* Saved data entries
################

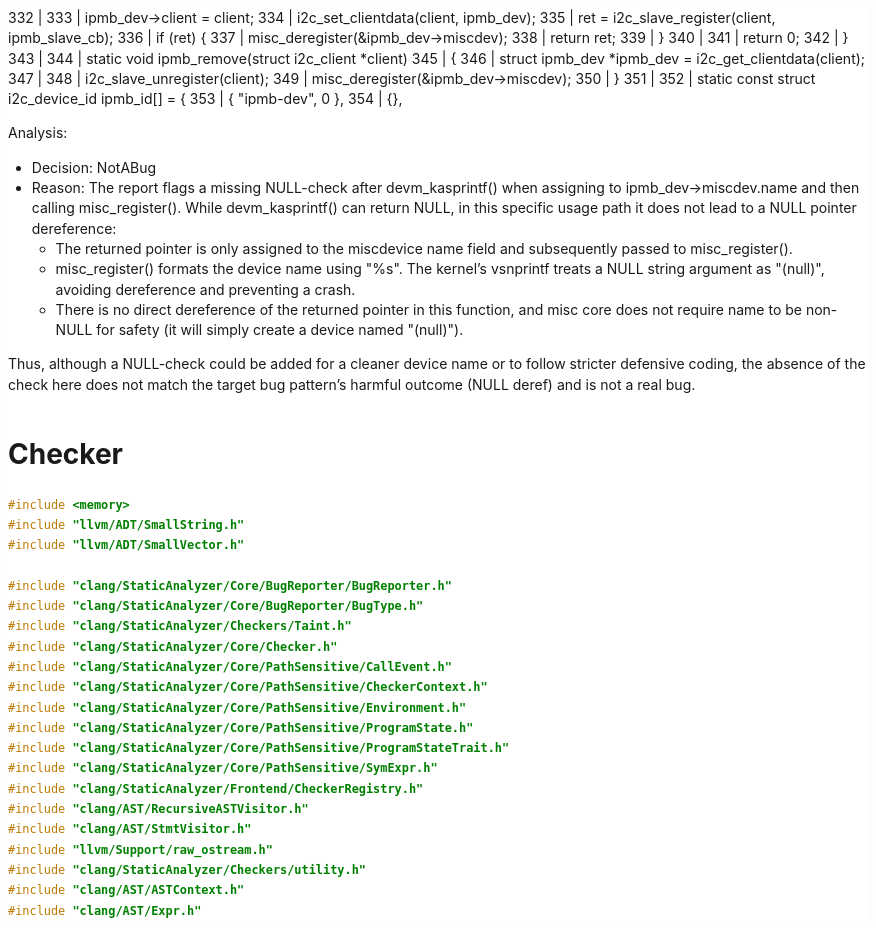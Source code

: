 332   |
333   | 	ipmb_dev->client = client;
334   | 	i2c_set_clientdata(client, ipmb_dev);
335   | 	ret = i2c_slave_register(client, ipmb_slave_cb);
336   |  if (ret) {
337   | 		misc_deregister(&ipmb_dev->miscdev);
338   |  return ret;
339   | 	}
340   |
341   |  return 0;
342   | }
343   |
344   | static void ipmb_remove(struct i2c_client *client)
345   | {
346   |  struct ipmb_dev *ipmb_dev = i2c_get_clientdata(client);
347   |
348   | 	i2c_slave_unregister(client);
349   | 	misc_deregister(&ipmb_dev->miscdev);
350   | }
351   |
352   | static const struct i2c_device_id ipmb_id[] = {
353   | 	{ "ipmb-dev", 0 },
354   | 	{},

Analysis:
- Decision: NotABug
- Reason: The report flags a missing NULL-check after devm_kasprintf() when assigning to ipmb_dev->miscdev.name and then calling misc_register(). While devm_kasprintf() can return NULL, in this specific usage path it does not lead to a NULL pointer dereference:
  - The returned pointer is only assigned to the miscdevice name field and subsequently passed to misc_register().
  - misc_register() formats the device name using "%s". The kernel’s vsnprintf treats a NULL string argument as "(null)", avoiding dereference and preventing a crash.
  - There is no direct dereference of the returned pointer in this function, and misc core does not require name to be non-NULL for safety (it will simply create a device named "(null)").

Thus, although a NULL-check could be added for a cleaner device name or to follow stricter defensive coding, the absence of the check here does not match the target bug pattern’s harmful outcome (NULL deref) and is not a real bug.

# Checker
```cpp
#include <memory>
#include "llvm/ADT/SmallString.h"
#include "llvm/ADT/SmallVector.h"

#include "clang/StaticAnalyzer/Core/BugReporter/BugReporter.h"
#include "clang/StaticAnalyzer/Core/BugReporter/BugType.h"
#include "clang/StaticAnalyzer/Checkers/Taint.h"
#include "clang/StaticAnalyzer/Core/Checker.h"
#include "clang/StaticAnalyzer/Core/PathSensitive/CallEvent.h"
#include "clang/StaticAnalyzer/Core/PathSensitive/CheckerContext.h"
#include "clang/StaticAnalyzer/Core/PathSensitive/Environment.h"
#include "clang/StaticAnalyzer/Core/PathSensitive/ProgramState.h"
#include "clang/StaticAnalyzer/Core/PathSensitive/ProgramStateTrait.h"
#include "clang/StaticAnalyzer/Core/PathSensitive/SymExpr.h"
#include "clang/StaticAnalyzer/Frontend/CheckerRegistry.h"
#include "clang/AST/RecursiveASTVisitor.h"
#include "clang/AST/StmtVisitor.h"
#include "llvm/Support/raw_ostream.h"
#include "clang/StaticAnalyzer/Checkers/utility.h"
#include "clang/AST/ASTContext.h"
#include "clang/AST/Expr.h"
```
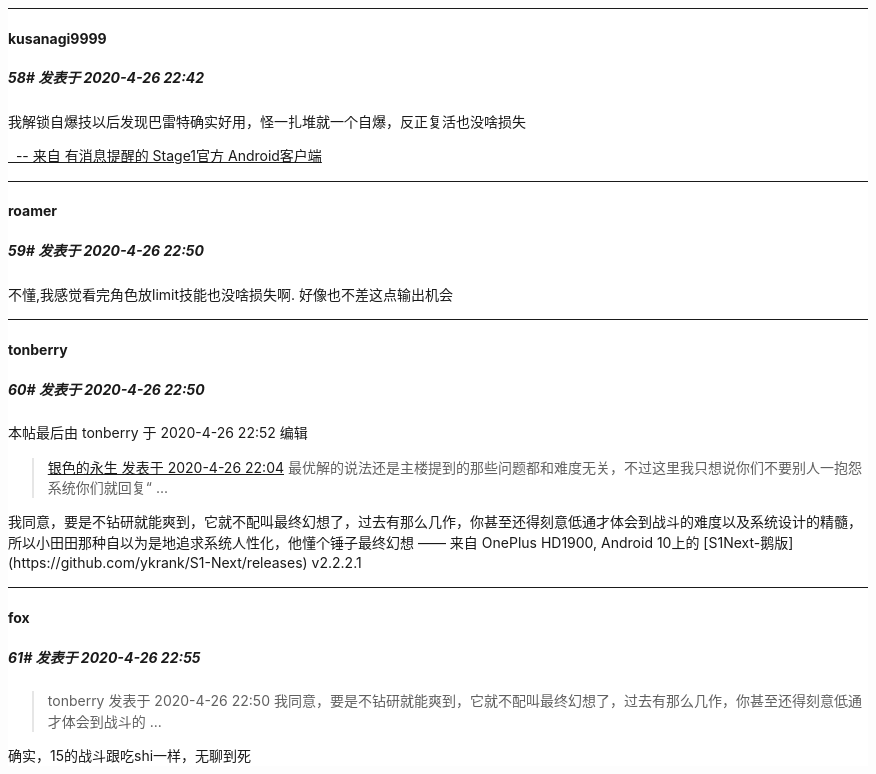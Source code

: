





-----

####  kusanagi9999  
##### 58#       发表于 2020-4-26 22:42




我解锁自爆技以后发现巴雷特确实好用，怪一扎堆就一个自爆，反正复活也没啥损失

[  -- 来自 有消息提醒的 Stage1官方 Android客户端](https://www.coolapk.com/apk/140634)







-----

####  roamer  
##### 59#       发表于 2020-4-26 22:50




不懂,我感觉看完角色放limit技能也没啥损失啊. 好像也不差这点输出机会







-----

####  tonberry  
##### 60#       发表于 2020-4-26 22:50



 本帖最后由 tonberry 于 2020-4-26 22:52 编辑 
<blockquote><a href="httphttps://bbs.saraba1st.com/2b/forum.php?mod=redirect&amp;goto=findpost&amp;pid=47216121&amp;ptid=1929828" target="_blank">银色的永生 发表于 2020-4-26 22:04</a>
最优解的说法还是主楼提到的那些问题都和难度无关，不过这里我只想说你们不要别人一抱怨系统你们就回复“ ...</blockquote>
我同意，要是不钻研就能爽到，它就不配叫最终幻想了，过去有那么几作，你甚至还得刻意低通才体会到战斗的难度以及系统设计的精髓，所以小田田那种自以为是地追求系统人性化，他懂个锤子最终幻想
—— 来自 OnePlus HD1900, Android 10上的 [S1Next-鹅版](https://github.com/ykrank/S1-Next/releases) v2.2.2.1







-----

####  fox  
##### 61#       发表于 2020-4-26 22:55



<blockquote>tonberry 发表于 2020-4-26 22:50
我同意，要是不钻研就能爽到，它就不配叫最终幻想了，过去有那么几作，你甚至还得刻意低通才体会到战斗的 ...</blockquote>
确实，15的战斗跟吃shi一样，无聊到死
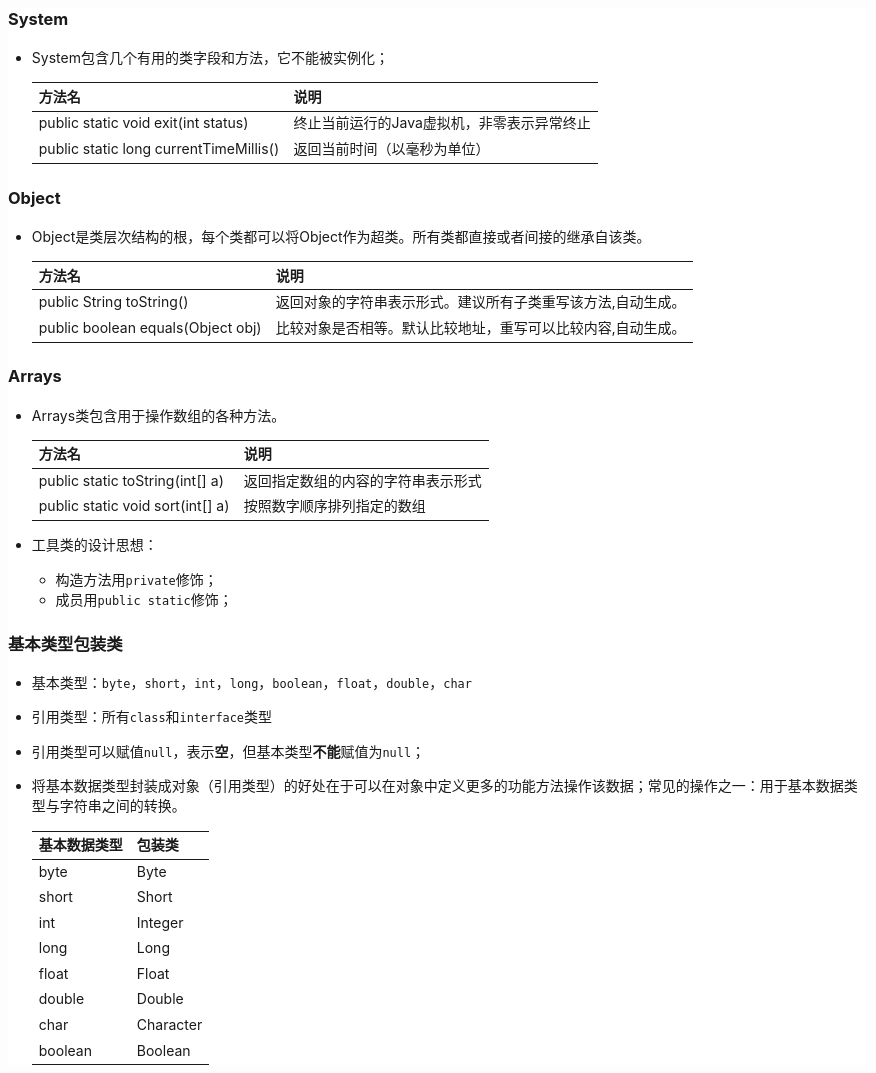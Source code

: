 ### System

- System包含几个有用的类字段和方法，它不能被实例化；

  | 方法名                                 | 说明                                       |
  | -------------------------------------- | ------------------------------------------ |
  | public static void exit(int status)    | 终止当前运行的Java虚拟机，非零表示异常终止 |
  | public static long currentTimeMillis() | 返回当前时间（以毫秒为单位）               |

### Object

- Object是类层次结构的根，每个类都可以将Object作为超类。所有类都直接或者间接的继承自该类。

  | 方法名                            | 说明                                                        |
  | --------------------------------- | ----------------------------------------------------------- |
  | public String toString()          | 返回对象的字符串表示形式。建议所有子类重写该方法,自动生成。 |
  | public boolean equals(Object obj) | 比较对象是否相等。默认比较地址，重写可以比较内容,自动生成。 |


### Arrays

- Arrays类包含用于操作数组的各种方法。

  | 方法名                           | 说明                               |
  | -------------------------------- | ---------------------------------- |
  | public static toString(int[] a)  | 返回指定数组的内容的字符串表示形式 |
  | public static void sort(int[] a) | 按照数字顺序排列指定的数组         |

- 工具类的设计思想：

  - 构造方法用`private`修饰；
  - 成员用`public static`修饰；

### 基本类型包装类

- 基本类型：`byte`，`short`，`int`，`long`，`boolean`，`float`，`double`，`char`

- 引用类型：所有`class`和`interface`类型
  
- 引用类型可以赋值`null`，表示**空**，但基本类型**不能**赋值为`null`；
  
- 将基本数据类型封装成对象（引用类型）的好处在于可以在对象中定义更多的功能方法操作该数据；常见的操作之一：用于基本数据类型与字符串之间的转换。

  | 基本数据类型 | 包装类    |
  | ------------ | --------- |
  | byte         | Byte      |
  | short        | Short     |
  | int          | Integer   |
  | long         | Long      |
  | float        | Float     |
  | double       | Double    |
  | char         | Character |
  | boolean      | Boolean   |
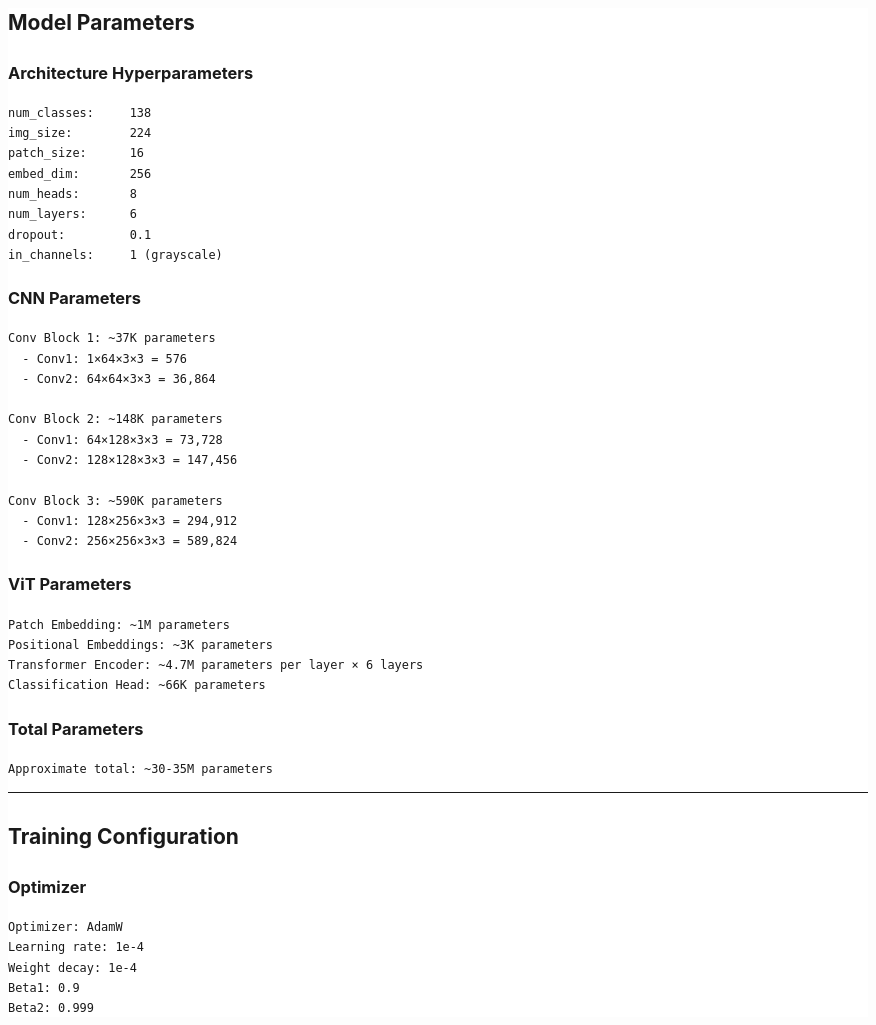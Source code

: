 
## Model Parameters

### Architecture Hyperparameters
```
num_classes:     138
img_size:        224
patch_size:      16
embed_dim:       256
num_heads:       8
num_layers:      6
dropout:         0.1
in_channels:     1 (grayscale)
```

### CNN Parameters
```
Conv Block 1: ~37K parameters
  - Conv1: 1×64×3×3 = 576
  - Conv2: 64×64×3×3 = 36,864
  
Conv Block 2: ~148K parameters
  - Conv1: 64×128×3×3 = 73,728
  - Conv2: 128×128×3×3 = 147,456
  
Conv Block 3: ~590K parameters
  - Conv1: 128×256×3×3 = 294,912
  - Conv2: 256×256×3×3 = 589,824
```

### ViT Parameters
```
Patch Embedding: ~1M parameters
Positional Embeddings: ~3K parameters
Transformer Encoder: ~4.7M parameters per layer × 6 layers
Classification Head: ~66K parameters
```

### Total Parameters
```
Approximate total: ~30-35M parameters
```

---

## Training Configuration

### Optimizer
```
Optimizer: AdamW
Learning rate: 1e-4
Weight decay: 1e-4
Beta1: 0.9
Beta2: 0.999
```
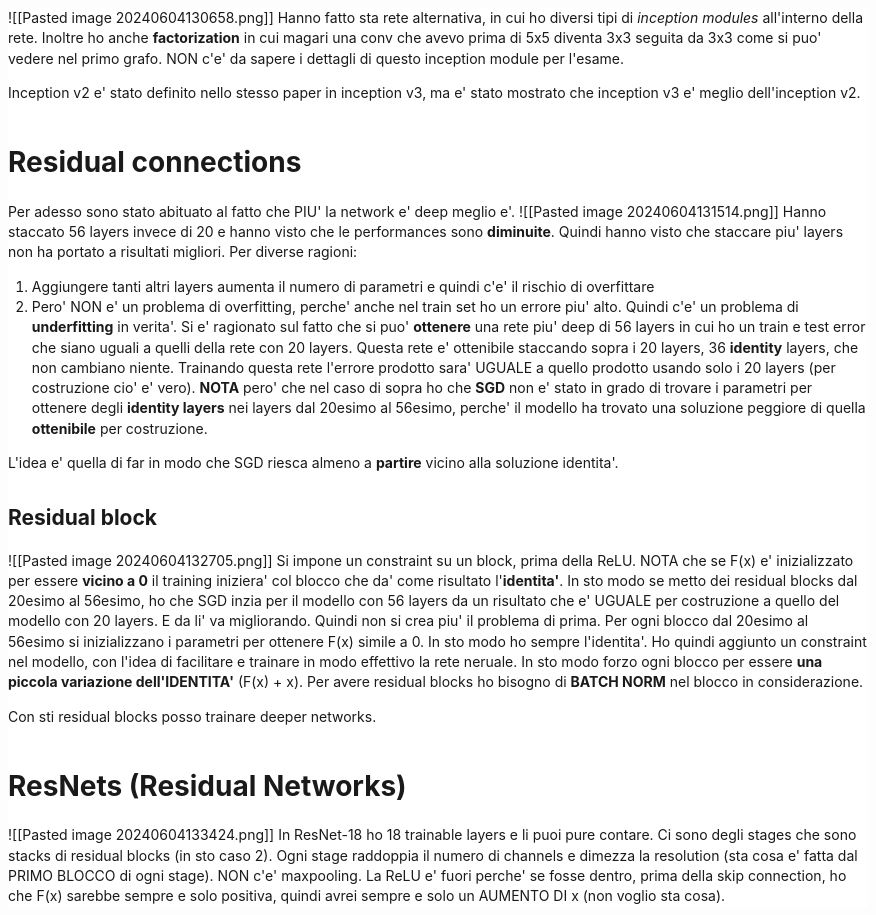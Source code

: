 ![[Pasted image 20240604130658.png]]
Hanno fatto sta rete alternativa, in cui ho diversi tipi di *inception modules* all'interno della rete. Inoltre ho anche **factorization** in cui magari una conv che avevo prima di 5x5 diventa 3x3 seguita da 3x3 come si puo' vedere nel primo grafo.
NON c'e' da sapere i dettagli di questo inception module per l'esame.

Inception v2 e' stato definito nello stesso paper in inception v3, ma e' stato mostrato che inception v3 e' meglio dell'inception v2.


# Residual connections
Per adesso sono stato abituato al fatto che PIU' la network e' deep meglio e'.
![[Pasted image 20240604131514.png]]
Hanno staccato 56 layers invece di 20 e hanno visto che le performances sono **diminuite**. 
Quindi hanno visto che staccare piu' layers non ha portato a risultati migliori.
Per diverse ragioni:
1. Aggiungere tanti altri layers aumenta il numero di parametri e quindi c'e' il rischio di overfittare
2. Pero' NON e' un problema di overfitting, perche' anche nel train set ho un errore piu' alto. Quindi c'e' un problema di **underfitting** in verita'.
Si e' ragionato sul fatto che si puo' **ottenere** una rete piu' deep  di 56 layers in cui ho un train e test error che siano uguali a quelli della rete con 20 layers. 
Questa rete e' ottenibile staccando sopra i 20 layers, 36 **identity** layers, che non cambiano niente. Trainando questa rete l'errore prodotto sara' UGUALE a quello prodotto usando solo i 20 layers (per costruzione cio' e' vero). **NOTA** pero' che nel caso di sopra ho che **SGD** non e' stato in grado di trovare i parametri per ottenere degli **identity layers** nei layers dal 20esimo al 56esimo, perche' il modello ha trovato una soluzione peggiore di quella **ottenibile** per costruzione.

L'idea e' quella di far in modo che SGD riesca almeno a **partire** vicino alla soluzione identita'.
## Residual block
![[Pasted image 20240604132705.png]]
Si impone un constraint su un block, prima della ReLU.
NOTA che se F(x) e' inizializzato per essere **vicino a 0** il training iniziera' col blocco che da' come risultato l'**identita'**. In sto modo se metto dei residual blocks dal 20esimo al 56esimo, ho che SGD inzia per il modello con 56 layers da un risultato che e' UGUALE per costruzione a quello del modello con 20 layers. E da li' va migliorando. Quindi non si crea piu' il problema di prima. Per ogni blocco dal 20esimo al 56esimo si inizializzano i parametri per ottenere F(x) simile a 0. In sto modo ho sempre l'identita'.
Ho quindi aggiunto un constraint nel modello, con l'idea di facilitare e trainare in modo effettivo la rete neruale.
In sto modo forzo ogni blocco per essere **una piccola variazione dell'IDENTITA'** (F(x) + x).
Per avere residual blocks ho bisogno di **BATCH NORM** nel blocco in considerazione.

Con sti residual blocks posso trainare deeper networks.

# ResNets (Residual Networks)
![[Pasted image 20240604133424.png]]
In ResNet-18 ho 18 trainable layers e li puoi pure contare.
Ci sono degli stages che sono stacks di residual blocks (in sto caso 2).
Ogni stage raddoppia il numero di channels e dimezza la resolution (sta cosa e' fatta dal PRIMO BLOCCO di ogni stage).
NON c'e' maxpooling. 
La ReLU e' fuori perche' se fosse dentro, prima della skip connection, ho che F(x) sarebbe sempre e solo positiva, quindi avrei sempre e solo un AUMENTO DI x (non voglio sta cosa).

################

* Problem details
What must be returned is a bare number, the count of lines in the entries holding the string "this".

* Answer box
2